New data on low-dose radiation

21 December 2011

Results from America's Berkeley National Laboratory have cast doubt on the assumption that risk from radiation is always proportional to exposure – a theory that underpins most measures for radiological protection.
 

Sylvain Costes (Berkeley)
Sylvain Costes in the lab

Living cells are constantly bombarded by ionizing radiation in various forms and from various sources, all of which have the potential to damage DNA. Unless this damage is corrected by self-repair mechanisms it can result in cell malfunction or the malignancy known as cancer.
 
These effects have been clearly shown to be statistically likely for high radiation doses, such as those received by Japanese survivors of atomic bombs.
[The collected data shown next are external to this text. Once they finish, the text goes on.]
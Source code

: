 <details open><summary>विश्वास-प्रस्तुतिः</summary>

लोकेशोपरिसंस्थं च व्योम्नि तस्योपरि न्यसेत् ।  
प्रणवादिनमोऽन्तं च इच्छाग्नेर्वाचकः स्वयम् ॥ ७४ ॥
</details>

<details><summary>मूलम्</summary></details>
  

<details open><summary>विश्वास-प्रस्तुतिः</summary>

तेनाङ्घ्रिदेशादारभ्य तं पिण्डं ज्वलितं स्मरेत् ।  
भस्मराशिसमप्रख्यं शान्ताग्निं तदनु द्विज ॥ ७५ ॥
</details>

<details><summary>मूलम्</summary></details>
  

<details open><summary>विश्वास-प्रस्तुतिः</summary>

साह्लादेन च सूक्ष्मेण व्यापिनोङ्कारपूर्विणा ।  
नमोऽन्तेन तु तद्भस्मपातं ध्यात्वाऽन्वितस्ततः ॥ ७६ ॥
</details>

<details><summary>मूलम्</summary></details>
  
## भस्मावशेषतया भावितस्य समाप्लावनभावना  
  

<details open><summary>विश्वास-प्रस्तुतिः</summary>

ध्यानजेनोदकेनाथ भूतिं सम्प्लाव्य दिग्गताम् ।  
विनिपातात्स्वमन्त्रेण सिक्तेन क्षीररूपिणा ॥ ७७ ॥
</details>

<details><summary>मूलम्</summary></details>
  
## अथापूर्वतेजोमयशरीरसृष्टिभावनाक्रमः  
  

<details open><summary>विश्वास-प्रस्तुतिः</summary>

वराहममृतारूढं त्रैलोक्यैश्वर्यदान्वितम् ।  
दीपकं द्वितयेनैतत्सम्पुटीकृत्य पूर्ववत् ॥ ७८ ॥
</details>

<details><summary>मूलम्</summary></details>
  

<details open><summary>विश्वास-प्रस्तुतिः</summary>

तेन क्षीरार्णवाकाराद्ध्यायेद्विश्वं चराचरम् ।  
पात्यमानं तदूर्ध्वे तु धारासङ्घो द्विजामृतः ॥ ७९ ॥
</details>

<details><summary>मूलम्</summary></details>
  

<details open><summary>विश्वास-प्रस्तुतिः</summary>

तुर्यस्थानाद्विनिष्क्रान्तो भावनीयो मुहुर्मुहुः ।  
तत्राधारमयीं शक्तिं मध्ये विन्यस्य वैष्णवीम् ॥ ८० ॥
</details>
What is less well understood and far harder to study are the effects of lower doses of radiation as received from natural sources, medical scans, or to a lesser extent nuclear power operations.
 
The prevailing method to deal with this area of uncertainty is to extrapolate the observable effects of high doses and assume the same relationship applies to low doses with no observable effect i.e. assume that all levels of exposure come with a commensurate health risk, no matter how small. This approach is used in practice as a basis for the management of occupational and public exposure worldwide.

 

It is a safe assumption that the amount of DNA damage increases in line with radiation exposure, but Mina Bissell of Berkeley's life sciences division said today: "Our data show that at lower doses of ionizing radiation, DNA repair mechanisms work much better than at higher doses." She added that this "casts doubt on the general assumption that any amount of ionizing radiation is harmful and additive."
 
The researchers used time-lapse images of cells as they responded to various radiation doses. They were able to see the repair proteins concentrate around parts of DNA that had suffered a double strand break in what are called radiation-induced foci (RIF). Over time the severed ends of DNA strands actually moved within the cell nucleus to gather in larger RIFs known as 'repair centres'.
 
Sylvain Costes, who led the study, said that multiple repairs could be taking place simultaneously in the repair centres, leading to more errors in the repaired DNA. He said that at low levels of radiation, such as the natural levels humans experienced throughout evolution, it was "unlikely" that any cell would have to repair more than one double strand break at once.
 
The study was the first to use time-lapse imagery, which helped it record more RIFs as well as the clustering effect, which begins even before RIFs are formed.
 
Gerry Thomas, professor of molecular pathology at Imperial College London, told World Nuclear News that while the new theory "makes very good sense," she would "urge a little caution as this is an in vitro model, and may not be completely representative of tissue response in vivo."

 

Nevertheless, said Thomas, "This is very interesting and would probably fit with the findings we have post Chernobyl where most of the exposure to the population was low dose. It may also explain why relatively few patients treated with radiation for cancer go on to get second tumours. In radiotherapy you target the high dose to the tumour, but inevitably the surrounding tissue receives some radiation, but at a much lower dose."
 
Costes said the team is now planning to conduct the same experiment with healthy donated cells, rather than immortalized laboratory versions, and to see if the results hold for fibroblast cells as well as the epithelial cells already studied. Another area for research is the clustering of double strand breaks: whether there is a transport mechanism, and whether the repair centres pre-exist.